Dataset Description Dimensions Coverage SourceVersion
crispr_20Q1 (CERES) Batch and off-target corrected CRISPR-Cas9 gene knockdout dependency data 18333 genes, 739 cell lines 29 primary diseases and 26 lineages Feb 20 2019
copyNumber_20Q1 WES log copy number data 27639 genes, 1713 cell lines 35 primary diseases and 36 lineages Feb 20 2019
TPM_20Q1 CCLE TPM RNAseq gene expression data for protein coding genes 19144 genes, 1270 cancer cell lines 32 primary diseases and 34 lineages Feb 20 2019
mutationCalls_20Q1 Merged mutation calls (for coding region, germline filtered) and includes data 18802 genes, 1697 cell lines 35 primary diseases and 36 lineages Feb 20 2019
metadata_20Q1 Metadata for cell lines in the 20Q1 DepMap release 1775 cell lines 35 primary diseases and 37 lineages Feb 20 2019

which I can generate from the csv file.
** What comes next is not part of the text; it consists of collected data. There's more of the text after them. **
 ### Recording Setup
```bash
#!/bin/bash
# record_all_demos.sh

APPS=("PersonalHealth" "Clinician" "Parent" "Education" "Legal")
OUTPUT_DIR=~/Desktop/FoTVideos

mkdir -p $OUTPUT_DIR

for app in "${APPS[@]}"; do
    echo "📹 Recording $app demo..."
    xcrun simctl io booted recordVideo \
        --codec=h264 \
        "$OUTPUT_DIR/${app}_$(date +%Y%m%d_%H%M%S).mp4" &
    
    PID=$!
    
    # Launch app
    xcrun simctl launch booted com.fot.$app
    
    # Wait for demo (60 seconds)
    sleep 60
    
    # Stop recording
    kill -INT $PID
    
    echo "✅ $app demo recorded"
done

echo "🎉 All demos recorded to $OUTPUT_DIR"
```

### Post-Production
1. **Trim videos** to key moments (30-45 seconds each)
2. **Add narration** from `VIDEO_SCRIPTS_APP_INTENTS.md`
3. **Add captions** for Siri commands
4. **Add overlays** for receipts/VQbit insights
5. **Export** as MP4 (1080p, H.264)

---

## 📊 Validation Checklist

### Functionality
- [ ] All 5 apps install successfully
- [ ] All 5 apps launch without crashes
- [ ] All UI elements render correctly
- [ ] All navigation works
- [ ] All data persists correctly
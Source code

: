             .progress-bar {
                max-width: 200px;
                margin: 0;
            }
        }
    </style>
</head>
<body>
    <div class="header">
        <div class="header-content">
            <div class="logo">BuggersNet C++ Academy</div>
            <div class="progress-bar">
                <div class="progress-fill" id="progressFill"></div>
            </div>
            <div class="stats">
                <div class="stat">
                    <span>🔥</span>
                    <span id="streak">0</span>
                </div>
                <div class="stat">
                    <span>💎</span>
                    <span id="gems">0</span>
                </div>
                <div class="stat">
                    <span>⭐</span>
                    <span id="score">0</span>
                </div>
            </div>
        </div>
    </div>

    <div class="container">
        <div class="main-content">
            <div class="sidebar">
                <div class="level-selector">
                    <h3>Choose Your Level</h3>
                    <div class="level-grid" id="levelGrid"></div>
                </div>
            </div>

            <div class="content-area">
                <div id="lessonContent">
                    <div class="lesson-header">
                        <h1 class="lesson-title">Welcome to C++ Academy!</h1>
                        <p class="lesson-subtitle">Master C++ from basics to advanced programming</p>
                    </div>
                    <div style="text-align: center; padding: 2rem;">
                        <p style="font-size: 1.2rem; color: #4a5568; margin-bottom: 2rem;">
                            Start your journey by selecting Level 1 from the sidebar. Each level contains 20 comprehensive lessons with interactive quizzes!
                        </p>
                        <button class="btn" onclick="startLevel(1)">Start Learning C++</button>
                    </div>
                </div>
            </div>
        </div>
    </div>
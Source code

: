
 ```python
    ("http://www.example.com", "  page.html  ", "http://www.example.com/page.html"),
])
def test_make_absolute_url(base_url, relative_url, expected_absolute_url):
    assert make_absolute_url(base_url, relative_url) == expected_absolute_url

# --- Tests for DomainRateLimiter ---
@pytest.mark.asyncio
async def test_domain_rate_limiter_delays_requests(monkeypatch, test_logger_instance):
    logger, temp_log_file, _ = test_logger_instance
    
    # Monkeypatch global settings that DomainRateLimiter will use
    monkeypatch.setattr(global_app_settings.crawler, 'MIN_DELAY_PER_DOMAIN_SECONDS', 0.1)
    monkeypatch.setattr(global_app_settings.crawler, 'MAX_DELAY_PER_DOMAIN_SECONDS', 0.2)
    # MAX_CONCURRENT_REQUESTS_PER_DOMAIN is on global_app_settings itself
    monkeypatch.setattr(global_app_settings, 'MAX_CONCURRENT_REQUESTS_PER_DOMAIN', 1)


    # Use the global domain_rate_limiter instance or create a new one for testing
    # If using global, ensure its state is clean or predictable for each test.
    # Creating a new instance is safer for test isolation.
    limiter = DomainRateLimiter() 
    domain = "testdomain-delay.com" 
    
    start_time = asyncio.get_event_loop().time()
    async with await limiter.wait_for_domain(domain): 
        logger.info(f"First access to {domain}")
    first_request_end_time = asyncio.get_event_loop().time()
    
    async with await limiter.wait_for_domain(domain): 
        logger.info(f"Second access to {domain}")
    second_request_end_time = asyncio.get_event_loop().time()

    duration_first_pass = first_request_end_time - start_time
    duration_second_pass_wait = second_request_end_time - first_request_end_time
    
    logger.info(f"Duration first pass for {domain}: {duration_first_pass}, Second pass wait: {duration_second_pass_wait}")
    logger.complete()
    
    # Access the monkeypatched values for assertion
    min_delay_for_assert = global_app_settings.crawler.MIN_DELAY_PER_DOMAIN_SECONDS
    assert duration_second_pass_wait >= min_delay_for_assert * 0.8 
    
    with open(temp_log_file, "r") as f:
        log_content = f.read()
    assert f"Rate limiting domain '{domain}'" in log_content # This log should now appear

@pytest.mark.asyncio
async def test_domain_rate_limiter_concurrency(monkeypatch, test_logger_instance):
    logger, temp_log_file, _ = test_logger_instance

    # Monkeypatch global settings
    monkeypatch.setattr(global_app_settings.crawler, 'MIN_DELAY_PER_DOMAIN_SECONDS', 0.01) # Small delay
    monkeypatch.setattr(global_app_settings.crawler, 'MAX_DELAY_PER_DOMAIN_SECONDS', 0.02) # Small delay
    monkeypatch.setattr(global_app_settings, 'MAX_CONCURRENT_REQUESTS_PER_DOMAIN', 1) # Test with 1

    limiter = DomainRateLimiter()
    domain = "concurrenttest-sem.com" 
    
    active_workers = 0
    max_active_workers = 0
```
But

tfkillian commented 4 years ago

I have pushed at update to the paper so that the table has been condensed to reflect the most recently available datasets for each type (similar to that shown above, but also showing RPPA_19Q3, rnai_19Q3 and drug_sensitivity_19Q3)

I did not create the tables from a script, I created them in Excel by manually scraping the content from the wed and collating our existing metadata files for each release. I have also corrected the erroneous Feb 2019 release date.

lgatto commented 4 years ago

Thanks.